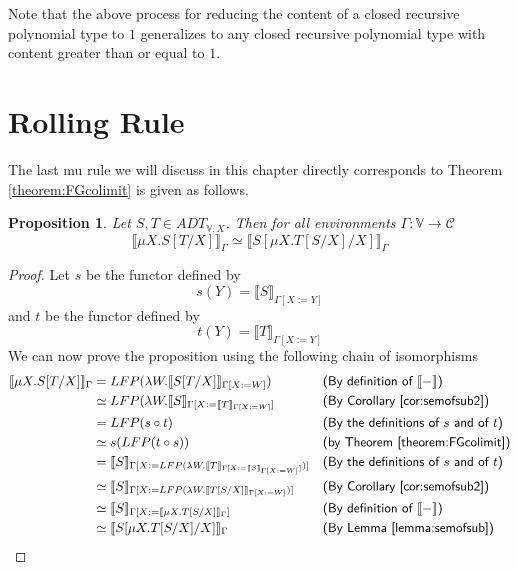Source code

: \documentclass{msthesis}
\newtheorem{prop}[theorem]{Proposition}
\theoremstyle{definition}
\newcommand{\semof}[1]{\llbracket{#1}\rrbracket}
\newcommand{\mcC}{\mathcal{C}}
\newcommand{\vars}{\mathbb{V}}
\begin{document}
Note that the above process for reducing the content of a closed recursive polynomial type to $1$ generalizes to any closed recursive polynomial type with content greater than or equal to $1$.

\section{Rolling Rule}

The last mu rule we will discuss in this chapter directly corresponds to Theorem \ref{theorem:FGcolimit} is given as follows.  

\begin{prop}\label{prop:adtrolling}
Let $S,T \in ADT_{\vars, X}$.  Then for all environments $\Gamma : \vars \to \mcC$
\[ \semof{\mu X.S[T/X]}_\Gamma \simeq \semof{S[\mu X.T[S/X]/X]}_\Gamma \]
\end{prop}
\begin{proof}
    Let $s$ be the functor defined by
    \[ s(Y) = \semof{S}_{\Gamma[X:= Y]}\]
    and $t$ be the functor defined by
    \[ t(Y) = \semof{T}_{\Gamma[X:= Y]}\]
    We can now prove the proposition using the following chain of isomorphisms
    \begin{align*}
        \semof{\mu X.S[T/X]}_\Gamma 
        &= LFP(\lambda W. \semof{S[T/X]}_{\Gamma[X := W]}) && \textsf{(By definition of $\semof{-}$)}\\
        &\simeq LFP(\lambda W. \semof{S}_{\Gamma[X:= \semof{T}_{\Gamma[X:= W]}]} && \textsf{(By Corollary \ref{cor:semofsub2})} \\
        &= LFP(s \circ t)  && \textsf{(By the definitions of $s$ and of $t$)} \\
        &\simeq s(LFP(t \circ s)) && \textsf{(by Theorem \ref{theorem:FGcolimit})} \\
        &= \semof{S}_{\Gamma[X := LFP(\lambda W.\semof{T}_{\Gamma[X:= \semof{S}_{\Gamma[X := W]}]})]} && \textsf{(By the definitions of $s$ and of $t$)} \\
        &\simeq \semof{S}_{\Gamma[X := LFP(\lambda W.\semof{T[S/X]}_{\Gamma[X := W]})]} && \textsf{(By Corollary \ref{cor:semofsub2})} \\
        &\simeq \semof{S}_{\Gamma[X := \semof{\mu X.T[S/X]}_{\Gamma}]} && \textsf{(By definition of $\semof{-}$)} \\
        &\simeq \semof{S[\mu X.T[S/X]/X]}_\Gamma && \textsf{(By Lemma \ref{lemma:semofsub})} 
    \end{align*}\qedhere
\end{proof}
\end{document}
....
- _Your instructions_
Leaving out only the pictures, return the material above unchanged.

- _Written answer_
Source code

: \documentclass{msthesis}
\newtheorem{prop}[theorem]{Proposition}
\theoremstyle{definition}
\newcommand{\semof}[1]{\llbracket{#1}\rrbracket}
\newcommand{\mcC}{\mathcal{C}}
\newcommand{\vars}{\mathbb{V}}
\begin{document}
Note that the above process for reducing the content of a closed recursive polynomial type to $1$ generalizes to any closed recursive polynomial type with content greater than or equal to $1$.

\section{Rolling Rule}

The last mu rule we will discuss in this chapter directly corresponds to Theorem \ref{theorem:FGcolimit} is given as follows.  

\begin{prop}\label{prop:adtrolling}
Let $S,T \in ADT_{\vars, X}$.  Then for all environments $\Gamma : \vars \to \mcC$
\[ \semof{\mu X.S[T/X]}_\Gamma \simeq \semof{S[\mu X.T[S/X]/X]}_\Gamma \]
\end{prop}
\begin{proof}
    Let $s$ be the functor defined by
    \[ s(Y) = \semof{S}_{\Gamma[X:= Y]}\]
    and $t$ be the functor defined by
    \[ t(Y) = \semof{T}_{\Gamma[X:= Y]}\]
    We can now prove the proposition using the following chain of isomorphisms
    \begin{align*}
        \semof{\mu X.S[T/X]}_\Gamma 
        &= LFP(\lambda W. \semof{S[T/X]}_{\Gamma[X := W]}) && \textsf{(By definition of $\semof{-}$)}\\
        &\simeq LFP(\lambda W. \semof{S}_{\Gamma[X:= \semof{T}_{\Gamma[X:= W]}]} && \textsf{(By Corollary \ref{cor:semofsub2})} \\
        &= LFP(s \circ t)  && \textsf{(By the definitions of $s$ and of $t$)} \\
        &\simeq s(LFP(t \circ s)) && \textsf{(by Theorem \ref{theorem:FGcolimit})} \\
        &= \semof{S}_{\Gamma[X := LFP(\lambda W.\semof{T}_{\Gamma[X:= \semof{S}_{\Gamma[X := W]}]})]} && \textsf{(By the definitions of $s$ and of $t$)} \\
        &\simeq \semof{S}_{\Gamma[X := LFP(\lambda W.\semof{T[S/X]}_{\Gamma[X := W]})]} && \textsf{(By Corollary \ref{cor:semofsub2})} \\
        &\simeq \semof{S}_{\Gamma[X := \semof{\mu X.T[S/X]}_{\Gamma}]} && \textsf{(By definition of $\semof{-}$)} \\
        &\simeq \semof{S[\mu X.T[S/X]/X]}_\Gamma && \textsf{(By Lemma \ref{lemma:semofsub})} 
    \end{align*}\qedhere
\end{proof}
\end{document}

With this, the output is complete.